DNA-PAINT experiment on single gold nanospheres. (a) Schematic of a gold nanosphere sample on a glass substrate excited with an epi-illumination fluorescence microscope. Fluorescent intensity time traces are recorded at 10 frames per second, showing bursts with an event typically lasting for 10 frames. Each fluorescent event, averaged over all frames above the threshold, provides a polarized PSF image. Four example events with the extracted α and DoLP indicate single-emitter binding to a particle at different locations. Scale bar of 200 nm applies to all PSFs. (b) Scatter plot of DoLP and α apparent for fluorescence events on six single nanospheres. (c) DoLP as a function of integrated fluorescence intensity showing that brighter events exhibit a higher DoLP because they occur at the equator of the particle.

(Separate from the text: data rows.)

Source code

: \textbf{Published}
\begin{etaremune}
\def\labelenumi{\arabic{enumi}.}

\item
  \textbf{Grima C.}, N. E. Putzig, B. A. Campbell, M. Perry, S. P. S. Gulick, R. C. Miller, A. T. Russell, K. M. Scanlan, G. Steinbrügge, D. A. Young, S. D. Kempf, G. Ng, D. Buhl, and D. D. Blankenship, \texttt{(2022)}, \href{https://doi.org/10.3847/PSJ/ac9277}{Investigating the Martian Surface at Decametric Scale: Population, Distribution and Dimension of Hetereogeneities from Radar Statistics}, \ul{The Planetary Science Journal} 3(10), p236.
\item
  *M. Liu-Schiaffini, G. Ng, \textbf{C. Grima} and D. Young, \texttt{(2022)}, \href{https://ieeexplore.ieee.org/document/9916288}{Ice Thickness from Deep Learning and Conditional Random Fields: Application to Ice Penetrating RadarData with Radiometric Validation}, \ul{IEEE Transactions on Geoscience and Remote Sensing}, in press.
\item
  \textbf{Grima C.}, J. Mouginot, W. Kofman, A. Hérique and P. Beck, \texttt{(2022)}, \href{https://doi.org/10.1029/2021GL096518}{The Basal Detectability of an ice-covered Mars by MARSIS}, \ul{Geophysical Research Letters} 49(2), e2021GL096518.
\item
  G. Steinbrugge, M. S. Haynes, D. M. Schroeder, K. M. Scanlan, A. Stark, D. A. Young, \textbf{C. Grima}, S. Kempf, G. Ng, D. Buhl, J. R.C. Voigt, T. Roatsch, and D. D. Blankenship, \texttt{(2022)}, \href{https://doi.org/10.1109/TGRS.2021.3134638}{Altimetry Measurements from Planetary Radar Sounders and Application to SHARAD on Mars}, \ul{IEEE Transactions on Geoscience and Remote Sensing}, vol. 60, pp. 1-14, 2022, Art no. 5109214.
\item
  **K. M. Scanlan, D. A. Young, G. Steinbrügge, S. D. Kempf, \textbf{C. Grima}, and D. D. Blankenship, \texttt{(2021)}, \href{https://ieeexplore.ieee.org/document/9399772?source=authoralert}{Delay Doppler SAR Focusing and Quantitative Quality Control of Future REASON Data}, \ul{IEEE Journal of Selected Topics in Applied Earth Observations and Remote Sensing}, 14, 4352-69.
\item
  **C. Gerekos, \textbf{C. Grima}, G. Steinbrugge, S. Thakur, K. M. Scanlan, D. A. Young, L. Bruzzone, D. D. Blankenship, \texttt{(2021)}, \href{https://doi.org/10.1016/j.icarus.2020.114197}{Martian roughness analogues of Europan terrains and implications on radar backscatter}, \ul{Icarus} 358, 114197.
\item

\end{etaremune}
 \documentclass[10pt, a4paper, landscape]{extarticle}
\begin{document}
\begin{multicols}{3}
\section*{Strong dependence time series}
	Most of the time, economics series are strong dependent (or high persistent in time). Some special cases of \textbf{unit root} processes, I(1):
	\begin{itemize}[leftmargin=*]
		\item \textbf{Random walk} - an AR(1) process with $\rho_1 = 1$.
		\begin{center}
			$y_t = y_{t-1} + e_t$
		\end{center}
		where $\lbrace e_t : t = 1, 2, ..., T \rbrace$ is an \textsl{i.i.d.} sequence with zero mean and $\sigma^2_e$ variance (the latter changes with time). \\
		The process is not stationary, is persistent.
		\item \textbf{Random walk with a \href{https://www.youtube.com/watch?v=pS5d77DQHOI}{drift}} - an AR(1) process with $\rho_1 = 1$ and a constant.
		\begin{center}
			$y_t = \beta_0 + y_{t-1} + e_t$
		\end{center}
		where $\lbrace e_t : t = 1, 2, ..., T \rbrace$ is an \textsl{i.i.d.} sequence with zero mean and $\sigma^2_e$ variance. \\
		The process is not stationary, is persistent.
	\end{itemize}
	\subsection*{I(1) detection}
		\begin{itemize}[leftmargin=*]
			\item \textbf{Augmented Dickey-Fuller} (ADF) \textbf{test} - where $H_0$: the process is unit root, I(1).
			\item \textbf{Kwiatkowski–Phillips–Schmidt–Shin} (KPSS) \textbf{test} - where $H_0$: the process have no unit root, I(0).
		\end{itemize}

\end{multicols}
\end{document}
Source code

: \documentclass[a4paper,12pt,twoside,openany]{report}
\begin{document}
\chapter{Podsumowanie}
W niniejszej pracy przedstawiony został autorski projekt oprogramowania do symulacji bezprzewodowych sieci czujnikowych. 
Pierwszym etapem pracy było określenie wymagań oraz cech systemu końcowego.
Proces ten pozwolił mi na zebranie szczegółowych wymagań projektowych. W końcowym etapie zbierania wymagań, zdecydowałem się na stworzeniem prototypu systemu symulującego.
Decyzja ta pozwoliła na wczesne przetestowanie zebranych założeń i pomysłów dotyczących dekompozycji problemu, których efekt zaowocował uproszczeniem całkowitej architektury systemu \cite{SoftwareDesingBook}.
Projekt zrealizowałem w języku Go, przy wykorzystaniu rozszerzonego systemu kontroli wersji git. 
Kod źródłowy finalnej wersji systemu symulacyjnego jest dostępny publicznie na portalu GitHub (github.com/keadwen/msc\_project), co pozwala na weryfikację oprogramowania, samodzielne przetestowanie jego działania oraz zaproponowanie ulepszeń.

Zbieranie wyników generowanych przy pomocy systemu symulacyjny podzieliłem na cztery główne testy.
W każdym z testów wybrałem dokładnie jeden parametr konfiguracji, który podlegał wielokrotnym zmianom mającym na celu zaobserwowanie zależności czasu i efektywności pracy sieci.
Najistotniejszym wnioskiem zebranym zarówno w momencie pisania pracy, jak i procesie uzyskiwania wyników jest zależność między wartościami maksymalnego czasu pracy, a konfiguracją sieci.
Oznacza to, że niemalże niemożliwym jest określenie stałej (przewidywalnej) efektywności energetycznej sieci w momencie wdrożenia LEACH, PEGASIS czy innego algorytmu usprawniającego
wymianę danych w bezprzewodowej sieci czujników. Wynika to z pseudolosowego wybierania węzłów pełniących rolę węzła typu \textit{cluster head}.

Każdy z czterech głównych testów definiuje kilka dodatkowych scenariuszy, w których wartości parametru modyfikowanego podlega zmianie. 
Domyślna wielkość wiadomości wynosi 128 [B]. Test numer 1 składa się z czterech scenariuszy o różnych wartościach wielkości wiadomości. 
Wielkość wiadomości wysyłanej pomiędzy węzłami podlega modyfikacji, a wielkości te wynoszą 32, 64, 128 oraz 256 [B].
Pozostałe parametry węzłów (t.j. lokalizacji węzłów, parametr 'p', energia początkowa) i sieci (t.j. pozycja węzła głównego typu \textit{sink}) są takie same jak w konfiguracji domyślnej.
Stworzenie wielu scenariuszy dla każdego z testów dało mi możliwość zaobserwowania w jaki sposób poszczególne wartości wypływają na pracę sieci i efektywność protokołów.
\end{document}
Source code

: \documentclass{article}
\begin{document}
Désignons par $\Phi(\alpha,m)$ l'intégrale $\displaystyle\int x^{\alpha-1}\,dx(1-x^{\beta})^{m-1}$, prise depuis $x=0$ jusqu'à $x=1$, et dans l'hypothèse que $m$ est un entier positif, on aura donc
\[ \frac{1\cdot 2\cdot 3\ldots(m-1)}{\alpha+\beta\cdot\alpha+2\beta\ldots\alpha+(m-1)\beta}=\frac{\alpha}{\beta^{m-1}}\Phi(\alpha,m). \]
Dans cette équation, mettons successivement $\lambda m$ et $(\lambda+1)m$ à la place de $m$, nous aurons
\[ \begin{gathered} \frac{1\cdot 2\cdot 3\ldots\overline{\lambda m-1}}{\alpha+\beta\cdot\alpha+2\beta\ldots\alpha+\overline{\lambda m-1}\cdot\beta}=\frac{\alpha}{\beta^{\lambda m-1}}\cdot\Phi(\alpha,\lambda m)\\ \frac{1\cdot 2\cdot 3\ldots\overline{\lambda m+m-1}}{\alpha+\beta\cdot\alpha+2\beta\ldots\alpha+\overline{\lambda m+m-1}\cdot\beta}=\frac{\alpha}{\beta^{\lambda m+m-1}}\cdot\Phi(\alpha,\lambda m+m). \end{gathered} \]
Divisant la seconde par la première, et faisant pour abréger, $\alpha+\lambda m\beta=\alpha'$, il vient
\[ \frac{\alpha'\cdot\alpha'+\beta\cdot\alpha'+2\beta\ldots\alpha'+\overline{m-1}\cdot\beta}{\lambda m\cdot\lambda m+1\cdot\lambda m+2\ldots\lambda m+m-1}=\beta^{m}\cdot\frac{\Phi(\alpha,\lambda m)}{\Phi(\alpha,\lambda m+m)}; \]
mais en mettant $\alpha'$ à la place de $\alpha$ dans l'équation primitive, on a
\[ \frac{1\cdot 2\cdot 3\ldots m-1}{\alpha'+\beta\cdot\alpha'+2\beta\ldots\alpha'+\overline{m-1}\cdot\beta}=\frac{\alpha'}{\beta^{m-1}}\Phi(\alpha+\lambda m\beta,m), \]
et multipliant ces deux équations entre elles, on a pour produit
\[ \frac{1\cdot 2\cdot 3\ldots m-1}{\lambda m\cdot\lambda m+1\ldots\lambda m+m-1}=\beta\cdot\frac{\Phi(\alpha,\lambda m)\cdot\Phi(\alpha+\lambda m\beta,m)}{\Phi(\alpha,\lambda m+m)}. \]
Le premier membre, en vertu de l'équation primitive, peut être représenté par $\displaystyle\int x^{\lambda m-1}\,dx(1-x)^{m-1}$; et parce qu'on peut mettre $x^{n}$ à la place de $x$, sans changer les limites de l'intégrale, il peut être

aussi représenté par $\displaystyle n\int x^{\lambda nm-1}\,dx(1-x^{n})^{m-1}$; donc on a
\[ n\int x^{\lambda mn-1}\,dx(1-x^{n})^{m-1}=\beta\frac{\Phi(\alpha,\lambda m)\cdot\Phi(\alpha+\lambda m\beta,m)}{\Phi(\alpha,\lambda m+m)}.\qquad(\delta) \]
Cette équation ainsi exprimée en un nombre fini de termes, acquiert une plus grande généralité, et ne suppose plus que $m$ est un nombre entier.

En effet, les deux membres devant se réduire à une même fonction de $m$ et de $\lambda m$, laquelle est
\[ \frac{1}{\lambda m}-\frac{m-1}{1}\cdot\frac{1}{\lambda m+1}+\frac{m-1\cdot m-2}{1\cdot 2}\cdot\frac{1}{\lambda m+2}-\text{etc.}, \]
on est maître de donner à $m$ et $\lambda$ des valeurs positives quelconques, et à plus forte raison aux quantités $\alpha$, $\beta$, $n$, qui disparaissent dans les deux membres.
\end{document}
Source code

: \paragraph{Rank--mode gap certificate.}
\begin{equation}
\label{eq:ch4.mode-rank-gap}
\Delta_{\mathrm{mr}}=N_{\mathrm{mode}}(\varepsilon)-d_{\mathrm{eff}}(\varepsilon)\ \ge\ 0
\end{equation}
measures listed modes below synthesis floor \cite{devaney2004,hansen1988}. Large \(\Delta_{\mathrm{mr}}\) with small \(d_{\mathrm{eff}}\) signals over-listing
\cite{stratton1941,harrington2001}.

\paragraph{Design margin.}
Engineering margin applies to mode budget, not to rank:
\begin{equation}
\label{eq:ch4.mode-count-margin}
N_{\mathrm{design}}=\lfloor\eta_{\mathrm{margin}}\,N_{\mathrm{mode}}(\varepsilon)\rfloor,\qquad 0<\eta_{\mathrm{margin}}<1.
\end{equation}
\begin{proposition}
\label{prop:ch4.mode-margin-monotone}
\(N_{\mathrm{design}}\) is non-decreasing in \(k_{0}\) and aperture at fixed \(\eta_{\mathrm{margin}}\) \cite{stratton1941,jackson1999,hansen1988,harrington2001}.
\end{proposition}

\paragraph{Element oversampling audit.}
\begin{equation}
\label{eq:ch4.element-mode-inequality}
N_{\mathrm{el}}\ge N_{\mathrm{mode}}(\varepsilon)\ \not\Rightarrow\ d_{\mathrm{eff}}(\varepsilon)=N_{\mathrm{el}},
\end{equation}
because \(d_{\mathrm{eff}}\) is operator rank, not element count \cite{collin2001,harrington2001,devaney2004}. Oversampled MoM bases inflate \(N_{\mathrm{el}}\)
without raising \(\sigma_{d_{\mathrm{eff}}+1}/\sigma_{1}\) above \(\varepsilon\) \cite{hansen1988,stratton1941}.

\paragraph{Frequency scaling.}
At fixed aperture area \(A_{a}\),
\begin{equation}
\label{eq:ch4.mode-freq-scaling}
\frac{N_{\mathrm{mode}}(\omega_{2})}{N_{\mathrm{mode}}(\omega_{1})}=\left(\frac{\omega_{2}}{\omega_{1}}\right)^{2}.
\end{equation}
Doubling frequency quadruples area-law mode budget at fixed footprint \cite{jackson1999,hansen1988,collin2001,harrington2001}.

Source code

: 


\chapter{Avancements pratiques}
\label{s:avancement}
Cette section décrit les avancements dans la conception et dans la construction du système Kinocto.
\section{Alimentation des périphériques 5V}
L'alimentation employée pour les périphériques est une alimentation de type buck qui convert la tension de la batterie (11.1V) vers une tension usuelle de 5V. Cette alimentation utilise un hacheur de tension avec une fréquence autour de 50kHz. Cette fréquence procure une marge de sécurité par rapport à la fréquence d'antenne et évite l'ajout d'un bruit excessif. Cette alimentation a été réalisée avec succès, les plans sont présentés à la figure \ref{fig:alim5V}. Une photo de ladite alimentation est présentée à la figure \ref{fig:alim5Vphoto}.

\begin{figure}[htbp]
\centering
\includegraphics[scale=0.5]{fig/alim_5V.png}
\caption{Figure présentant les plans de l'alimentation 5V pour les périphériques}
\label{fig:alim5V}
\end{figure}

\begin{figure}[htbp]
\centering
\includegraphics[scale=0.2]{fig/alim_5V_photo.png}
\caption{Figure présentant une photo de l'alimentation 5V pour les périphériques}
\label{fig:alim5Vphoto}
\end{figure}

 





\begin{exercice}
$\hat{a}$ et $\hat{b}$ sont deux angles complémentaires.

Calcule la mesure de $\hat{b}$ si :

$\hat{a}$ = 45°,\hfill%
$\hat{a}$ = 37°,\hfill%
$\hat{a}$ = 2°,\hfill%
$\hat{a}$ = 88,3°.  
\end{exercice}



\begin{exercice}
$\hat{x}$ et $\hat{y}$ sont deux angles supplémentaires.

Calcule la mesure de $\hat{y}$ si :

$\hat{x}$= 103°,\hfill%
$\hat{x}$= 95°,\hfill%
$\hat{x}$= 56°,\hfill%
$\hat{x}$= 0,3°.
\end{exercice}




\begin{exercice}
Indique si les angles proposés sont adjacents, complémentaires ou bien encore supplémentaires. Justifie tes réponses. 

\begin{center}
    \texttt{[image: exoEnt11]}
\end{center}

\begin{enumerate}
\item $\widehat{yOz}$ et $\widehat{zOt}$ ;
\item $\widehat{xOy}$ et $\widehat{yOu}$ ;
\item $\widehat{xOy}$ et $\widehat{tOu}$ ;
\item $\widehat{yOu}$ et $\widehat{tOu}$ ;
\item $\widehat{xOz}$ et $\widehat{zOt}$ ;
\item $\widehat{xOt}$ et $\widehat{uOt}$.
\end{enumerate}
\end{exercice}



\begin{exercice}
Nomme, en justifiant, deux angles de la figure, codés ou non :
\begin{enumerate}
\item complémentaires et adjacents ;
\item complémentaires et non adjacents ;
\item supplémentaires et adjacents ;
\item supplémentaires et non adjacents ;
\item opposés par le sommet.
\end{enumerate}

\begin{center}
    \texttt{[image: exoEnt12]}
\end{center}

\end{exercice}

Emission events contain a mix of three polarization directions (x, y, and z) that are directed to the camera using lenses with a finite numerical aperture. As such, the field received by the camera also contains three polarization components that are projected onto the 2D camera plane through the 2 × 2 pixel micropolarizer, resulting in 2 detected polarization components (x and y). This is explicitly taken into account in the simulations as explained by Huijben et al. to enable faithful comparison between simulation and experiment [15].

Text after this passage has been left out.